WORK TO COMPLETE
Nothing below is to be printed except the lines between the line holding "to &#39;created:desc&#39;] |" and the line holding "Use this endpoint", inclusive, each exactly as it appears.
[INPUT — start]
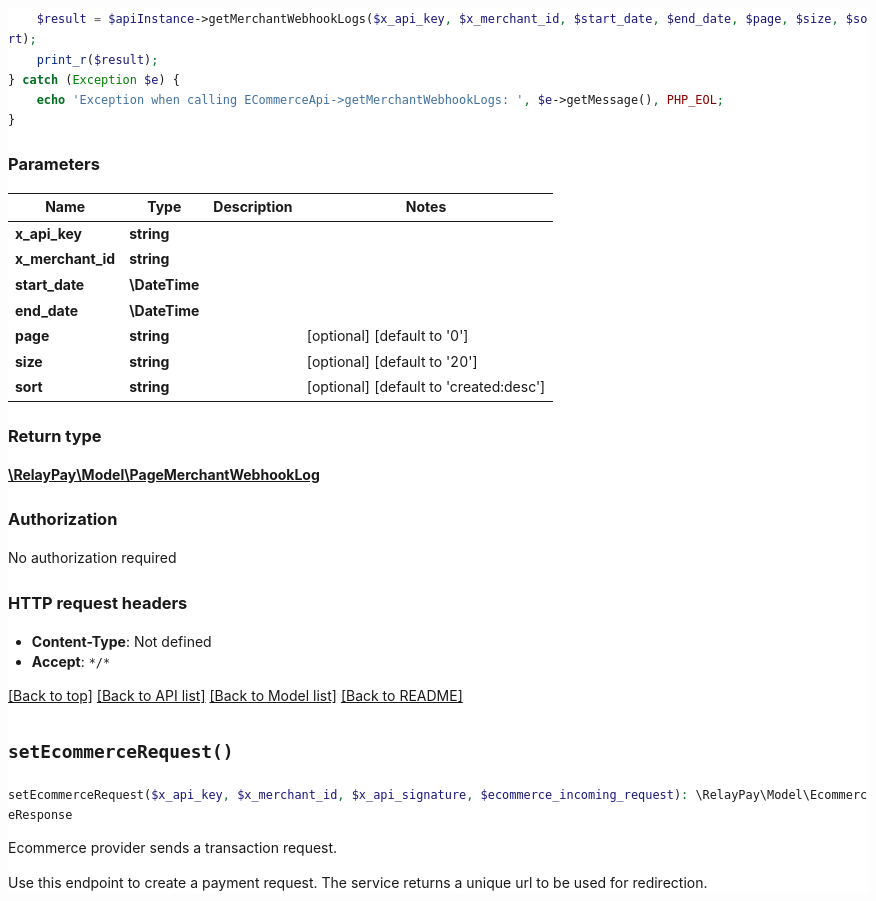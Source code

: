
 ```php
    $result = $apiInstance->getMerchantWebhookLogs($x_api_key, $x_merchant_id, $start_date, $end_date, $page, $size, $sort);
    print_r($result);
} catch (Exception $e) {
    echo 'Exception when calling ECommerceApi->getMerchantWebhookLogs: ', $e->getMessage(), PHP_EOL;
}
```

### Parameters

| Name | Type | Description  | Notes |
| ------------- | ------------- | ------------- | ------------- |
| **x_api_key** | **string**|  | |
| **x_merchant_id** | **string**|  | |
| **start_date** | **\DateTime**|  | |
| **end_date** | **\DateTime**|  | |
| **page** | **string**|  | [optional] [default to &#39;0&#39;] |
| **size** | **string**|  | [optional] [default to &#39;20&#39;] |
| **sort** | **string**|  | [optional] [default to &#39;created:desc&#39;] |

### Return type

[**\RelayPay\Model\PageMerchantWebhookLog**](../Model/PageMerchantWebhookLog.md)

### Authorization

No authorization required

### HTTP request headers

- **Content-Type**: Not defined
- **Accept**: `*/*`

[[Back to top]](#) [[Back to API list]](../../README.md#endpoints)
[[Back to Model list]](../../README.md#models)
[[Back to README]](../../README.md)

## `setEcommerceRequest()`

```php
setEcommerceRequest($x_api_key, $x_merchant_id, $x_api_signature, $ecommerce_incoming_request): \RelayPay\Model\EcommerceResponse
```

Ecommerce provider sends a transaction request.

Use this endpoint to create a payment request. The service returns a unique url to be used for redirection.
[INPUT — finish]
[INPUT — start]
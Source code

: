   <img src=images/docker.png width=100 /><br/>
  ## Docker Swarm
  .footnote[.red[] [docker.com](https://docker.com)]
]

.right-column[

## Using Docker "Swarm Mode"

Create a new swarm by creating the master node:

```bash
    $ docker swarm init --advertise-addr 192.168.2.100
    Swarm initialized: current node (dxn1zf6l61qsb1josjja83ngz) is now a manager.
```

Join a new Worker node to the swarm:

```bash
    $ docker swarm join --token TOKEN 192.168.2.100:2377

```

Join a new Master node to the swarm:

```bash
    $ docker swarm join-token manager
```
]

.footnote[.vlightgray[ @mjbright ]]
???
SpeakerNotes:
[INPUT — finish]
WRITTEN RESPONSE
| **sort** | **string**|  | [optional] [default to &#39;created:desc&#39;] |

### Return type

[**\RelayPay\Model\PageMerchantWebhookLog**](../Model/PageMerchantWebhookLog.md)

### Authorization

No authorization required

### HTTP request headers

- **Content-Type**: Not defined
- **Accept**: `*/*`

[[Back to top]](#) [[Back to API list]](../../README.md#endpoints)
[[Back to Model list]](../../README.md#models)
[[Back to README]](../../README.md)

## `setEcommerceRequest()`

```php
setEcommerceRequest($x_api_key, $x_merchant_id, $x_api_signature, $ecommerce_incoming_request): \RelayPay\Model\EcommerceResponse
```

Ecommerce provider sends a transaction request.

Use this endpoint to create a payment request. The service returns a unique url to be used for redirection.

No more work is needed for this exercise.